Rendered images with source text:
Content starts

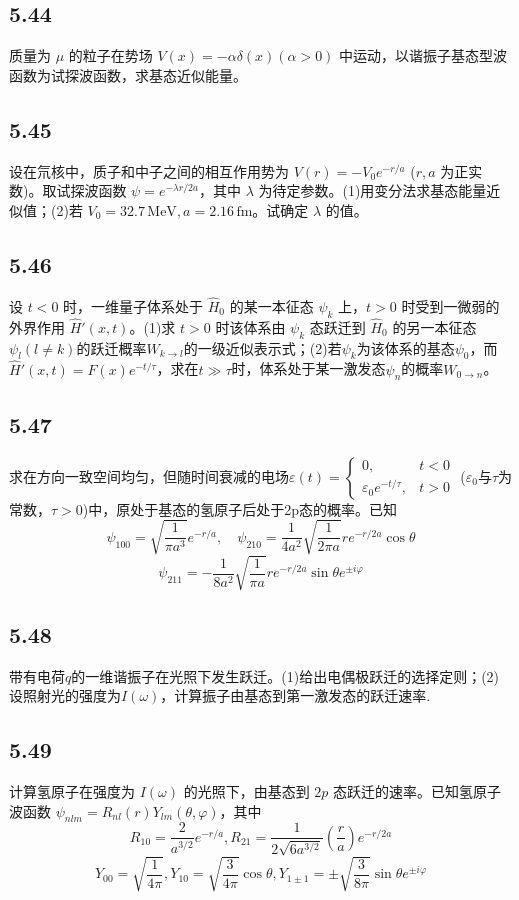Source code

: \subsection{5.44}
质量为 $\mu$ 的粒子在势场 $V(x) = -\alpha \delta (x) (\alpha > 0)$ 中运动，以谐振子基态型波函数为试探波函数，求基态近似能量。

\subsection{5.45}
设在氘核中，质子和中子之间的相互作用势为 $V(r) = -V_0 e^{-r/a}$ ($r, a$ 为正实数)。取试探波函数 $\psi = e^{-\lambda r / 2a}$，其中 $\lambda$ 为待定参数。(1)用变分法求基态能量近似值；(2)若 $V_0 = 32.7 \, \text{MeV}, a = 2.16 \, \text{fm}$。试确定 $\lambda$ 的值。

\subsection{5.46}
设 $t < 0$ 时，一维量子体系处于 $\hat{H}_0$ 的某一本征态 $\psi_k$ 上，$t > 0$ 时受到一微弱的外界作用 $\hat{H}'(x,t)$。(1)求 $t > 0$ 时该体系由 $\psi_k$ 态跃迁到 $\hat{H}_0$ 的另一本征态 $\psi_{l}(l \neq k)$的跃迁概率$W_{k \to l}$的一级近似表示式；(2)若$\psi_{k}$为该体系的基态$\psi_{0}$，而 $\hat{H}'(x,t)=F(x)e^{-t/\tau}$，求在$t \gg \tau$时，体系处于某一激发态$\psi_{n}$的概率$W_{0 \to n}$。

\subsection{5.47}
求在方向一致空间均匀，但随时间衰减的电场$\varepsilon(t)=\begin{cases} 0, & t<0 \\ \varepsilon_{0}e^{-t/\tau}, & t>0 \end{cases}$ ($\varepsilon_{0}$与$\tau$为常数，$\tau > 0$)中，原处于基态的氢原子后处于2p态的概率。已知
$$\psi_{100}=\sqrt{\frac{1}{\pi a^{3}}}e^{-r/a}, \quad \psi_{210}=\frac{1}{4a^{2}}\sqrt{\frac{1}{2\pi a}}re^{-r/2a}\cos\theta$$
$$\psi_{211}=-\frac{1}{8a^{2}}\sqrt{\frac{1}{\pi a}}re^{-r/2a}\sin\theta e^{\pm i\varphi}$$

\subsection{5.48}
带有电荷$q$的一维谐振子在光照下发生跃迁。(1)给出电偶极跃迁的选择定则；(2)设照射光的强度为$I(\omega)$，计算振子由基态到第一激发态的跃迁速率.

\subsection{5.49}
计算氢原子在强度为 $I(\omega)$ 的光照下，由基态到 $2p$ 态跃迁的速率。已知氢原子波函数 $\psi_{nlm} = R_{nl}(r)Y_{lm}(\theta,\varphi)$，其中
$$R_{10} = \frac{2}{a^{3/2}}e^{-r/a}, R_{21} = \frac{1}{2\sqrt{6a^{3/2}}}\left(\frac{r}{a}\right)e^{-r/2a}$$
$$Y_{00} = \sqrt{\frac{1}{4\pi}}, Y_{10} = \sqrt{\frac{3}{4\pi}}\cos\theta, Y_{1\pm1} = \pm \sqrt{\frac{3}{8\pi}}\sin\theta e^{\pm i\varphi}$$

Content ends

## ABOUT THIS TASK
Your reply should be the entries above, repeated exactly and free of pictures.

## EXERCISE OUTPUT
Source code

: \subsection{5.44}
质量为 $\mu$ 的粒子在势场 $V(x) = -\alpha \delta (x) (\alpha > 0)$ 中运动，以谐振子基态型波函数为试探波函数，求基态近似能量。

\subsection{5.45}
设在氘核中，质子和中子之间的相互作用势为 $V(r) = -V_0 e^{-r/a}$ ($r, a$ 为正实数)。取试探波函数 $\psi = e^{-\lambda r / 2a}$，其中 $\lambda$ 为待定参数。(1)用变分法求基态能量近似值；(2)若 $V_0 = 32.7 \, \text{MeV}, a = 2.16 \, \text{fm}$。试确定 $\lambda$ 的值。

\subsection{5.46}
设 $t < 0$ 时，一维量子体系处于 $\hat{H}_0$ 的某一本征态 $\psi_k$ 上，$t > 0$ 时受到一微弱的外界作用 $\hat{H}'(x,t)$。(1)求 $t > 0$ 时该体系由 $\psi_k$ 态跃迁到 $\hat{H}_0$ 的另一本征态 $\psi_{l}(l \neq k)$的跃迁概率$W_{k \to l}$的一级近似表示式；(2)若$\psi_{k}$为该体系的基态$\psi_{0}$，而 $\hat{H}'(x,t)=F(x)e^{-t/\tau}$，求在$t \gg \tau$时，体系处于某一激发态$\psi_{n}$的概率$W_{0 \to n}$。

\subsection{5.47}
求在方向一致空间均匀，但随时间衰减的电场$\varepsilon(t)=\begin{cases} 0, & t<0 \\ \varepsilon_{0}e^{-t/\tau}, & t>0 \end{cases}$ ($\varepsilon_{0}$与$\tau$为常数，$\tau > 0$)中，原处于基态的氢原子后处于2p态的概率。已知
$$\psi_{100}=\sqrt{\frac{1}{\pi a^{3}}}e^{-r/a}, \quad \psi_{210}=\frac{1}{4a^{2}}\sqrt{\frac{1}{2\pi a}}re^{-r/2a}\cos\theta$$
$$\psi_{211}=-\frac{1}{8a^{2}}\sqrt{\frac{1}{\pi a}}re^{-r/2a}\sin\theta e^{\pm i\varphi}$$

\subsection{5.48}
带有电荷$q$的一维谐振子在光照下发生跃迁。(1)给出电偶极跃迁的选择定则；(2)设照射光的强度为$I(\omega)$，计算振子由基态到第一激发态的跃迁速率.

\subsection{5.49}
计算氢原子在强度为 $I(\omega)$ 的光照下，由基态到 $2p$ 态跃迁的速率。已知氢原子波函数 $\psi_{nlm} = R_{nl}(r)Y_{lm}(\theta,\varphi)$，其中
$$R_{10} = \frac{2}{a^{3/2}}e^{-r/a}, R_{21} = \frac{1}{2\sqrt{6a^{3/2}}}\left(\frac{r}{a}\right)e^{-r/2a}$$
$$Y_{00} = \sqrt{\frac{1}{4\pi}}, Y_{10} = \sqrt{\frac{3}{4\pi}}\cos\theta, Y_{1\pm1} = \pm \sqrt{\frac{3}{8\pi}}\sin\theta e^{\pm i\varphi}$$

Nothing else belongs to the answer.